◆ Working data ◆

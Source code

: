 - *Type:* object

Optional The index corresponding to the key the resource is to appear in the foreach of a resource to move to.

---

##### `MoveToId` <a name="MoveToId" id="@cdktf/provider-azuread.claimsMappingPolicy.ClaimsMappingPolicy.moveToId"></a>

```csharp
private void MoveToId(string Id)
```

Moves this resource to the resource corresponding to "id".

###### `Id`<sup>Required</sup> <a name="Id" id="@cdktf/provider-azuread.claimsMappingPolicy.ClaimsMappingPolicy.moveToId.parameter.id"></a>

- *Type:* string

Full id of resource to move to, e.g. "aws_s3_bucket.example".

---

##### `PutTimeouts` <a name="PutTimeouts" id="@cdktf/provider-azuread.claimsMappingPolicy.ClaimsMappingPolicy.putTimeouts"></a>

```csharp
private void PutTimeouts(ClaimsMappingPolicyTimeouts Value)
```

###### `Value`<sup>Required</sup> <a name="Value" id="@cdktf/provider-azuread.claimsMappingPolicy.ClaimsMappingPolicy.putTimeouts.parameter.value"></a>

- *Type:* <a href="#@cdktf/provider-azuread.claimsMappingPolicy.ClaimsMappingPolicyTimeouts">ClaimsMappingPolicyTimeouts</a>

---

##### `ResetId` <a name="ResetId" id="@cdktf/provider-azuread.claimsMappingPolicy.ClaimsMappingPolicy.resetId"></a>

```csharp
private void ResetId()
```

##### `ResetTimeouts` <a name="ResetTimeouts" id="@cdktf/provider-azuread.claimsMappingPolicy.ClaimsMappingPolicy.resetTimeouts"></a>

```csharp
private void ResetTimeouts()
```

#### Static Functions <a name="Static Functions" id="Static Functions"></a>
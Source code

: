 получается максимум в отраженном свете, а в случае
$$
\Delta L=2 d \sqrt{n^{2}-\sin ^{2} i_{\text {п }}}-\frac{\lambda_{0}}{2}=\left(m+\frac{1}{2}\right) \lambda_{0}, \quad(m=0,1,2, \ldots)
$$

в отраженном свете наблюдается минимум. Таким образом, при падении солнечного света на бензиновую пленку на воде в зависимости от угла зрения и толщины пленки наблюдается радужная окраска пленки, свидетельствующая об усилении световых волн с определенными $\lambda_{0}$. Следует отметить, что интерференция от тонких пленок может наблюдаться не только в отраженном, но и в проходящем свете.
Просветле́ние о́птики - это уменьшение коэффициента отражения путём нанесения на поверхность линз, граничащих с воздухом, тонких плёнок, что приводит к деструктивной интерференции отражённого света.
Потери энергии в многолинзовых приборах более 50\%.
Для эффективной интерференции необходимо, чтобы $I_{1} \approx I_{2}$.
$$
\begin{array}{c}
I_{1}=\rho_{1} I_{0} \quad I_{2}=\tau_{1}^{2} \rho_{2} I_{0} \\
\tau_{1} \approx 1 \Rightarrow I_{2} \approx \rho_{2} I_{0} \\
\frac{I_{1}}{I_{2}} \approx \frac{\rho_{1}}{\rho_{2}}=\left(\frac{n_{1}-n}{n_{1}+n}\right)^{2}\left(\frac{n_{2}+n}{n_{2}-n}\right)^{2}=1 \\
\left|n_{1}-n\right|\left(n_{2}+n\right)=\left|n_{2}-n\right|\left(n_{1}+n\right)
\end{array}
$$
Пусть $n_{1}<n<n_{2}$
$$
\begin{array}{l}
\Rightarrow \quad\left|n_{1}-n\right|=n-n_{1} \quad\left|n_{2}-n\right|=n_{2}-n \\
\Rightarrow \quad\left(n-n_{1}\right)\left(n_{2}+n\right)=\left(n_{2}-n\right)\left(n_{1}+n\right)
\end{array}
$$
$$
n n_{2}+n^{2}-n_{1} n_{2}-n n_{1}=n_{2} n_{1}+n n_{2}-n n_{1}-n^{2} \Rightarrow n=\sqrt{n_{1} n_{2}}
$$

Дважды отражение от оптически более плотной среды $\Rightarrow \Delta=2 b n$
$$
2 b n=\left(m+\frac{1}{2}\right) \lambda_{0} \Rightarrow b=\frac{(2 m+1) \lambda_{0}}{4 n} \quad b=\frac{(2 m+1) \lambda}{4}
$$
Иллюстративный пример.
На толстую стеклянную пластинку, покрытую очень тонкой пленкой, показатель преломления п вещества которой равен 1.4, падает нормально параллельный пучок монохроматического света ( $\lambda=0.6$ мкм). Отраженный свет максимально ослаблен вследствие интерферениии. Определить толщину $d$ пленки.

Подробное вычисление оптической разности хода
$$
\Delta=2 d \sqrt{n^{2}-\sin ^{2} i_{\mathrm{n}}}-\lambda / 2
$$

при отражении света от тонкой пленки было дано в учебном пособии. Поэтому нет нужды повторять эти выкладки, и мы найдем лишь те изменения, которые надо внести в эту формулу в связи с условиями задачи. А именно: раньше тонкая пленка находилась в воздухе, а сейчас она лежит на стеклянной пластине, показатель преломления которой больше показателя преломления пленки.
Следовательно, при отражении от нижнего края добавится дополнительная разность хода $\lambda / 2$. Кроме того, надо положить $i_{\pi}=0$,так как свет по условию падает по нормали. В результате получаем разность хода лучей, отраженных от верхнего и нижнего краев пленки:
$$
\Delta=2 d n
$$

◆ Work required ◆
Across the records, how many lines carry the word "Delta"? The answer should be a number alone.

◆ Output of the task ◆
4